How to mitigate Linux “Off-path” TCP exploits (CVE-2016-5696) in CentOS, RedHat, Ubuntu and Debian
If you have a website, chances are that it’s running on a Linux server. And the latest news is that, Linux servers with kernel versions 3.6 to 4.6 are vulnerable to malware injection attacks.
This was demonstrated on Aug 10th, when security researchers injected phishing content “on the fly” on USA Today website.
The good news is, you can protect your servers. Today, we’ll see how.
What is “Off-path” TCP exploit?
First, a quick word on what this vulnerability is, and how it’s exploited:
Almost all online services like Web, Mail, Chat, etc. work using a protocol called TCP. A couple of security enhancements were made to this protocol in 2010.
Linux was quick to implement these changes, and released them along with kernel version 3.6 released in 2012.
Ironically, these security implementations had a vulnerability (CVE-2016-5696), and allows attackers to hijack an active TCP connection, and inject malware content into it.

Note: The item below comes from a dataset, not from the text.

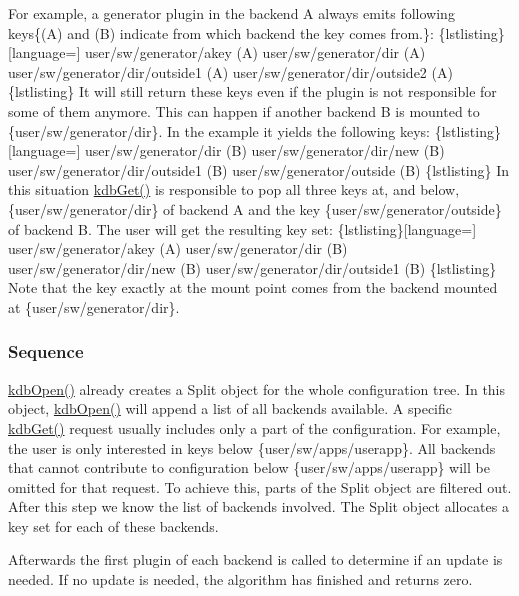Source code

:For example, a generator plugin in the backend A always emits following keys\{(A) and (B) indicate from which backend the key comes from.\}\+: \{lstlisting\}\mbox{[}language=\mbox{]} user/sw/generator/akey (A) user/sw/generator/dir (A) user/sw/generator/dir/outside1 (A) user/sw/generator/dir/outside2 (A) \{lstlisting\} It will still return these keys even if the plugin is not responsible for some of them anymore. This can happen if another backend B is mounted to \{user/sw/generator/dir\}. In the example it yields the following keys\+: \{lstlisting\}\mbox{[}language=\mbox{]} user/sw/generator/dir (B) user/sw/generator/dir/new (B) user/sw/generator/dir/outside1 (B) user/sw/generator/outside (B) \{lstlisting\} In this situation {\ttfamily \hyperlink{group__kdb_ga28e385fd9cb7ccfe0b2f1ed2f62453a1}{kdb\+Get()}} is responsible to pop all three keys at, and below, \{user/sw/generator/dir\} of backend A and the key \{user/sw/generator/outside\} of backend B. The user will get the resulting key set\+: \{lstlisting\}\mbox{[}language=\mbox{]} user/sw/generator/akey (A) user/sw/generator/dir (B) user/sw/generator/dir/new (B) user/sw/generator/dir/outside1 (B) \{lstlisting\} Note that the key exactly at the mount point comes from the backend mounted at \{user/sw/generator/dir\}.

\subsubsection*{Sequence}

{\ttfamily \hyperlink{group__kdb_ga6808defe5870f328dd17910aacbdc6ca}{kdb\+Open()}} already creates a {\ttfamily Split} object for the whole configuration tree. In this object, {\ttfamily \hyperlink{group__kdb_ga6808defe5870f328dd17910aacbdc6ca}{kdb\+Open()}} will append a list of all backends available. A specific {\ttfamily \hyperlink{group__kdb_ga28e385fd9cb7ccfe0b2f1ed2f62453a1}{kdb\+Get()}} request usually includes only a part of the configuration. For example, the user is only interested in keys below \{user/sw/apps/userapp\}. All backends that cannot contribute to configuration below \{user/sw/apps/userapp\} will be omitted for that request. To achieve this, parts of the {\ttfamily Split} object are filtered out. After this step we know the list of backends involved. The {\ttfamily Split} object allocates a key set for each of these backends.

Afterwards the first plugin of each backend is called to determine if an update is needed. If no update is needed, the algorithm has finished and returns zero.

This exploit is simple to execute, and can be done without active re-engineering of the whole connection, which is why it’s called an Off-Path attack.
Encrypted sessions are safe from malicious code injection, but attackers can force a session to close. The ability to close down TCP connections at will can give attackers the ability to launch DoS attacks, and in case of ToR connections, channel users into insecure servers.
How to check if your servers are vulnerable?
If you use a Linux server that was updated to the latest version after 2012, it’s likely to be vulnerable.
This is true in the case of Dedicated Servers and VPS instances. However, if you use a container VPS like OpenVZ, you may not be vulnerable.
You can find if you are vulnerable by checking the kernel version. For that, use the command uname, as shown here:
If you see a kernel version anywhere between 3.6 and 4.6, your server is vulnerable.
CentOS / RedHat
CentOS and RedHat versions 6 and 7 are vulnerable.
Ubuntu / Debian
In Ubuntu, 12.04 (LTS), 14.04 (LTS), 16.04 (LTS), and 16.10 are vulnerable.
Debian 7 and 8 are vulnerable.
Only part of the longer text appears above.